Magnetic resonance elastography has been widely evaluated and demonstrated as a precise modality with high diagnostic performance for detection of advanced fibrosis.[152] Recently, a meta-analysis by Singh et al, that included 12 retrospective studies, identified the area under receiver-operating curve (AUROC) value of MRE as 0.84 for diagnosis of any fibrosis (stage 1), 0.88 for significant fibrosis (stage 2), 0.93 for advanced fibrosis (stage 3), 0.92 for cirrhosis (stage 4), and the overall failure rate of MRE as 4.3%.153 Moreover, three-dimensional (3D)-MRE, a newly emerging technique, has been introduced with higher diagnostic accuracy under some circumstances than two-dimensional (2D)-MRE.[154]

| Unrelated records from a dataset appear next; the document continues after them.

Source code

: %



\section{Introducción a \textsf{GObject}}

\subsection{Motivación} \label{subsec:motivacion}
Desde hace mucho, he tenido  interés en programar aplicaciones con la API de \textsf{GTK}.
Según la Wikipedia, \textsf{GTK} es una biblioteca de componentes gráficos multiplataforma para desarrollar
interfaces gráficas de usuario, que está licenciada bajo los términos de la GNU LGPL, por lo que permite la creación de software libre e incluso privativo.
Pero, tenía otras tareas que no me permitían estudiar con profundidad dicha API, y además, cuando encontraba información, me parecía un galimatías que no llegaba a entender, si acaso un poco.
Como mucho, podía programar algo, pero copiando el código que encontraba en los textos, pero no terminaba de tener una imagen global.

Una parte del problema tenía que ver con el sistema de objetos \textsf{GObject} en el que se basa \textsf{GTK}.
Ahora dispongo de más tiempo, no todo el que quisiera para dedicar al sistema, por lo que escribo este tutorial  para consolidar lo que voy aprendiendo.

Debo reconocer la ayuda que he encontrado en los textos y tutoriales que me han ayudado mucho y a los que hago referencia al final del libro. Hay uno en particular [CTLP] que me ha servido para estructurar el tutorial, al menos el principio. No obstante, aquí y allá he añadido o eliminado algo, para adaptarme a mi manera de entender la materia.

MRE might be time consuming and expensive, but has the ability to analyze the entire liver tissue and is not affected by severe obesity and presence of ascites.[155]

CONCLUSION

New findings have revealed novel cellular and molecular pathways in the development of liver fibrosis. These achievements are the basic step in determination of biological targets and development of pharmacologic agents to stop the process of fibrogenesis and reverse it towards less stages of liver fibrosis. As the concept of liver fibrosis reversibility becomes more at hand, there is a need for better diagnostic tools for evaluating the severity of liver fibrosis in order to evaluate the effectiveness of novel interventions. Advanced imaging techniques are being developed in this regard and there is much hope to see significant steps forward in the area of research on liver fibrosis in coming years.

CONFLICT OF INTEREST

The authors declare no conflict of interest related to this work.